**Provided records:**
::::

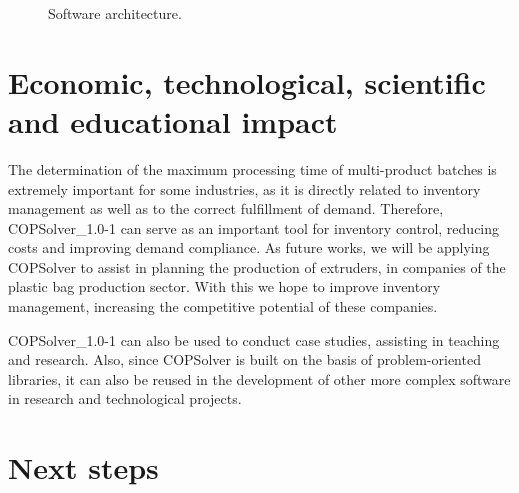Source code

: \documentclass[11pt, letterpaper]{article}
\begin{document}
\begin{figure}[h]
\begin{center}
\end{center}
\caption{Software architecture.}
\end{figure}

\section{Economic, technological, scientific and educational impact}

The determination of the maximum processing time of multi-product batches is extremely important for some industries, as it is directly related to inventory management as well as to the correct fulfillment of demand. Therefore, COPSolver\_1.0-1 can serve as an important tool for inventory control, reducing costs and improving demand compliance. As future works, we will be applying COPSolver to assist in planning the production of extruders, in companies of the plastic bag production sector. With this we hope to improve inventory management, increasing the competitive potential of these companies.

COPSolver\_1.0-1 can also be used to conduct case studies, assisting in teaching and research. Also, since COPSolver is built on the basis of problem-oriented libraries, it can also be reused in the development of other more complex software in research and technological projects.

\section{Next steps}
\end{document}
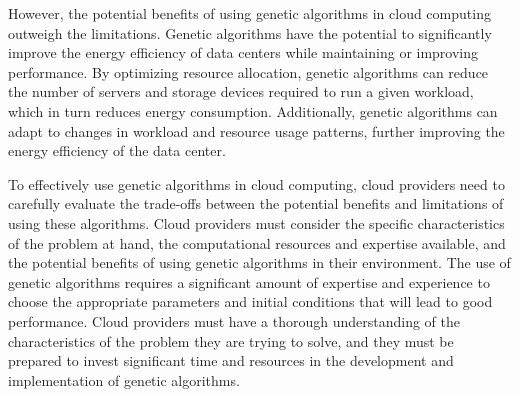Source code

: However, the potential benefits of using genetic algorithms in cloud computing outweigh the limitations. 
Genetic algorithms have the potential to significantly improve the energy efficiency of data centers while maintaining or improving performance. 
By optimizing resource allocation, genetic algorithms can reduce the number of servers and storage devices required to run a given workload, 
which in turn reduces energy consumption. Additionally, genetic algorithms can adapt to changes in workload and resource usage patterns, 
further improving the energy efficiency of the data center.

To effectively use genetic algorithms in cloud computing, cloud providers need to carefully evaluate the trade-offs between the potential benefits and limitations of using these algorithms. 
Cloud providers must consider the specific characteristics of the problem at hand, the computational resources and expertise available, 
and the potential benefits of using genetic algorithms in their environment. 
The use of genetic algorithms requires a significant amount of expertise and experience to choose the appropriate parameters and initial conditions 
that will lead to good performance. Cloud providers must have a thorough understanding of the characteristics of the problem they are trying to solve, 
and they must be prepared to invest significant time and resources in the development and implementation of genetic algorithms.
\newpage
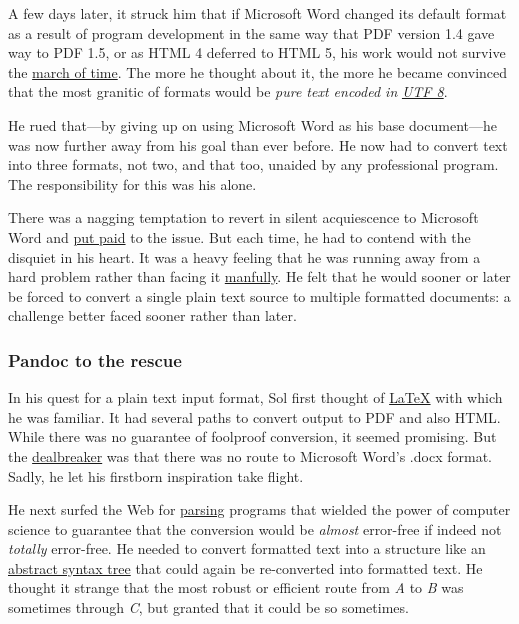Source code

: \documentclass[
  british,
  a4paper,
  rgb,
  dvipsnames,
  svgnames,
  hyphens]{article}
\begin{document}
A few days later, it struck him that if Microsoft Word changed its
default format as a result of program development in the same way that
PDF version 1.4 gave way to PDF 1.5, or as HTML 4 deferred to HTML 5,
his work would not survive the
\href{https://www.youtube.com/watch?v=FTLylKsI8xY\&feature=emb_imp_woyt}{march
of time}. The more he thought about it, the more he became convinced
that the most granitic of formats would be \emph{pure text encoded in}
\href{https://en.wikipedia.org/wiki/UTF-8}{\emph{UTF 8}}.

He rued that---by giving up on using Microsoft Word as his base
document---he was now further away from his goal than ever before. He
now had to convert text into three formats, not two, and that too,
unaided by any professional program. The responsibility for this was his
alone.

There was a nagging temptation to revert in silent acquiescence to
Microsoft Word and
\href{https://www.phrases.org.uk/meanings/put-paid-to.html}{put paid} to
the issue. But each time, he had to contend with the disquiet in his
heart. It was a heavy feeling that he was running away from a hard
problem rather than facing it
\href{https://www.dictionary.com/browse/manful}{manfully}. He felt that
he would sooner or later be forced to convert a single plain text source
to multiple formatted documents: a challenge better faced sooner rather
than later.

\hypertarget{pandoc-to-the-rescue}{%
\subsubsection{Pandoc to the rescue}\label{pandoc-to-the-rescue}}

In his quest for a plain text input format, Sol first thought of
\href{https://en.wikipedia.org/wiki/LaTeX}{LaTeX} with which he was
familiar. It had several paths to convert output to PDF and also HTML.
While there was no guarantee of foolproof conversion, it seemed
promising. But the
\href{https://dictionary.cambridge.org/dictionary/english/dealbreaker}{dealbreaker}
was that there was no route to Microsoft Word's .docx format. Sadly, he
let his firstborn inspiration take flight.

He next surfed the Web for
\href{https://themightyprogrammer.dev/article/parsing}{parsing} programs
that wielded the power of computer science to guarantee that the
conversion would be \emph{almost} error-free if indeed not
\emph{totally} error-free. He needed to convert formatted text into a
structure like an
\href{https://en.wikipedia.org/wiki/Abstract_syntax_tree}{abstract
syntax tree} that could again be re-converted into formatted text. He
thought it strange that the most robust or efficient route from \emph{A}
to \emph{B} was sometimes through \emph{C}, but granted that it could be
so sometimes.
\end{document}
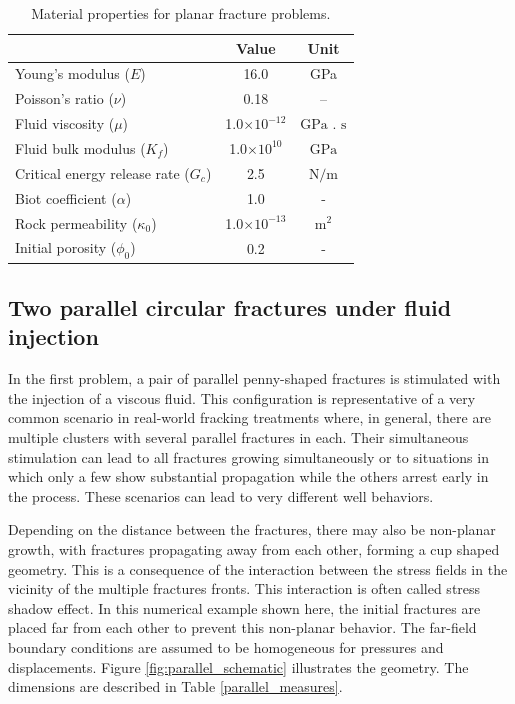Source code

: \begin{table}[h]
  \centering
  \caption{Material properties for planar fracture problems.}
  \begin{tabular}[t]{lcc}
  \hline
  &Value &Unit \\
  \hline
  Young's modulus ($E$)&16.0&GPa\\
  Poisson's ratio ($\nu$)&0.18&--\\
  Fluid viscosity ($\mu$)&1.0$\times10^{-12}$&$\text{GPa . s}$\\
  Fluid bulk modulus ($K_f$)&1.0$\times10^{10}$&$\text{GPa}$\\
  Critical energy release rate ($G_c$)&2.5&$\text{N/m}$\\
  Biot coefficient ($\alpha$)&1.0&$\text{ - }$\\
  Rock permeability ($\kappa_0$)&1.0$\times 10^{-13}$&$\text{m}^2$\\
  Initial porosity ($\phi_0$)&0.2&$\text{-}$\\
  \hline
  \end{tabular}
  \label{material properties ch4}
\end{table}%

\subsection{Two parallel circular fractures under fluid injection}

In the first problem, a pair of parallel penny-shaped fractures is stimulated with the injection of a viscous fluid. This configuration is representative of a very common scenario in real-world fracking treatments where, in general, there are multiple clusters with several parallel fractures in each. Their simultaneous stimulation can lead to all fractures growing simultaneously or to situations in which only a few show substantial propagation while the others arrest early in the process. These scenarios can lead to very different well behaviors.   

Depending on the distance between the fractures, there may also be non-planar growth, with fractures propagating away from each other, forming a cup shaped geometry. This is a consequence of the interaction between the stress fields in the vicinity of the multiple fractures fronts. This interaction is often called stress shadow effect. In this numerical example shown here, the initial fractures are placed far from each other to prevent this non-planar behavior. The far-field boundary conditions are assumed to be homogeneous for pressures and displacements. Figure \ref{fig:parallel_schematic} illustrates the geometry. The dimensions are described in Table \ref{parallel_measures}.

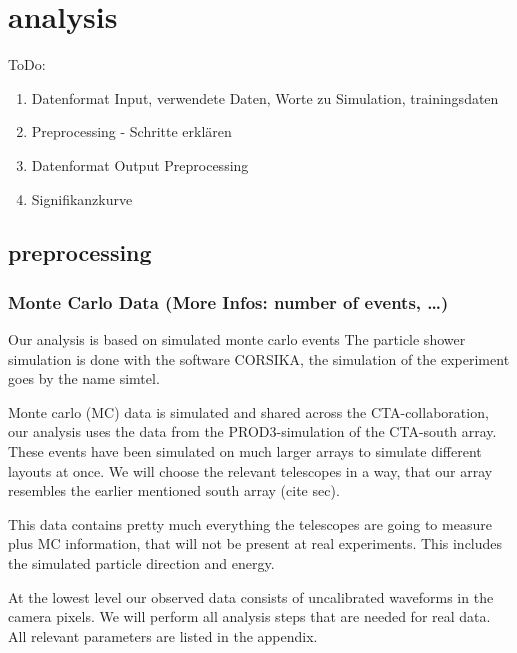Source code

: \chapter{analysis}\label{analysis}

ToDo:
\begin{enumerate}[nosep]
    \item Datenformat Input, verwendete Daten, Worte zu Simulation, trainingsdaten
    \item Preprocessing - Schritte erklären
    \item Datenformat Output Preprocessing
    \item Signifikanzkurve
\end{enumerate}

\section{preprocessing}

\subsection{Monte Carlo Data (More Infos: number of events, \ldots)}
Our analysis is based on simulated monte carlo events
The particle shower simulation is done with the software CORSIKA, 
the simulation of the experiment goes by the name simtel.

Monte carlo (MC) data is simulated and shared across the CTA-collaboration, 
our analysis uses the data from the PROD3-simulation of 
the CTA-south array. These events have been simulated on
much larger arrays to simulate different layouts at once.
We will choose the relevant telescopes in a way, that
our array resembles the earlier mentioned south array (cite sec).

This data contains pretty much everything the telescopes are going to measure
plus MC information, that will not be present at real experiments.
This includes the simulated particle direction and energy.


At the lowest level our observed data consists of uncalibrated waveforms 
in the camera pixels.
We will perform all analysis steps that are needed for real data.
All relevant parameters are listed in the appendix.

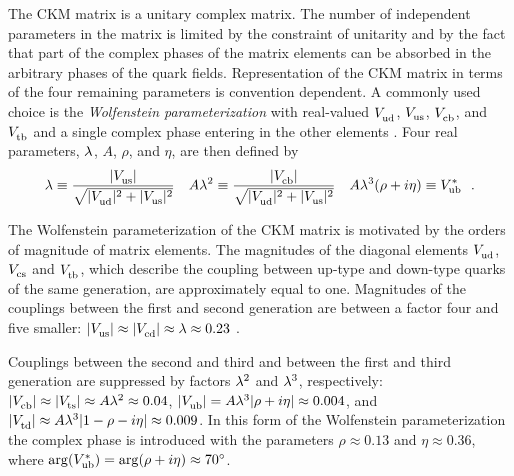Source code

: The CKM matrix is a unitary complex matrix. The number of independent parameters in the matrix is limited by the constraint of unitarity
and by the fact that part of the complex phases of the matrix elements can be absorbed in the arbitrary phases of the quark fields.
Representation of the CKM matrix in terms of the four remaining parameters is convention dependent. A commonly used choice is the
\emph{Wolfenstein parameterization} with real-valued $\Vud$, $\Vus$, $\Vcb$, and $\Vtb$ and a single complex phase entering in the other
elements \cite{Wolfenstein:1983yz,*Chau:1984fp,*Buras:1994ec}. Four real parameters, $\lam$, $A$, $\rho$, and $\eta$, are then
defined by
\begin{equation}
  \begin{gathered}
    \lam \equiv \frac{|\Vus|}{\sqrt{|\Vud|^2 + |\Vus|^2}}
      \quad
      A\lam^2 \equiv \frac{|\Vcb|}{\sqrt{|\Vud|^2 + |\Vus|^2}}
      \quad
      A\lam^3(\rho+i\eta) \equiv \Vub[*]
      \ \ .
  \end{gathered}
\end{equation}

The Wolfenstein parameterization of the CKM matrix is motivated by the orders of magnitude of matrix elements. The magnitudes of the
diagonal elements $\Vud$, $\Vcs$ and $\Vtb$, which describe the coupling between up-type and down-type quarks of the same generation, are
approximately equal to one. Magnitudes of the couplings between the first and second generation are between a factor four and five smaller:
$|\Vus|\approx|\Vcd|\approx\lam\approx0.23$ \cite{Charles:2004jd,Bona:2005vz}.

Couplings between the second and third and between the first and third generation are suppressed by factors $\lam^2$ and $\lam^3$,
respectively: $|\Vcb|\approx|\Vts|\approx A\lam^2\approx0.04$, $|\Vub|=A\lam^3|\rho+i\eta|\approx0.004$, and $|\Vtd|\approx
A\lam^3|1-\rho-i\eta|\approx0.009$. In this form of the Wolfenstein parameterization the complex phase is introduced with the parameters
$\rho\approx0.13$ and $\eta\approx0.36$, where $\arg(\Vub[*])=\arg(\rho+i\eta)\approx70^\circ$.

::::

**Try it:**
Your answer should be all lines from the data that contain "emph".

**Output:**
that the most granitic of formats would be \emph{pure text encoded in}
\href{https://en.wikipedia.org/wiki/UTF-8}{\emph{UTF 8}}.
conversion would be \emph{almost} error-free if indeed not
\emph{totally} error-free. He needed to convert formatted text into a
thought it strange that the most robust or efficient route from \emph{A}
to \emph{B} was sometimes through \emph{C}, but granted that it could be
\emph{Wolfenstein parameterization} with real-valued $\Vud$, $\Vus$, $\Vcb$, and $\Vtb$ and a single complex phase entering in the other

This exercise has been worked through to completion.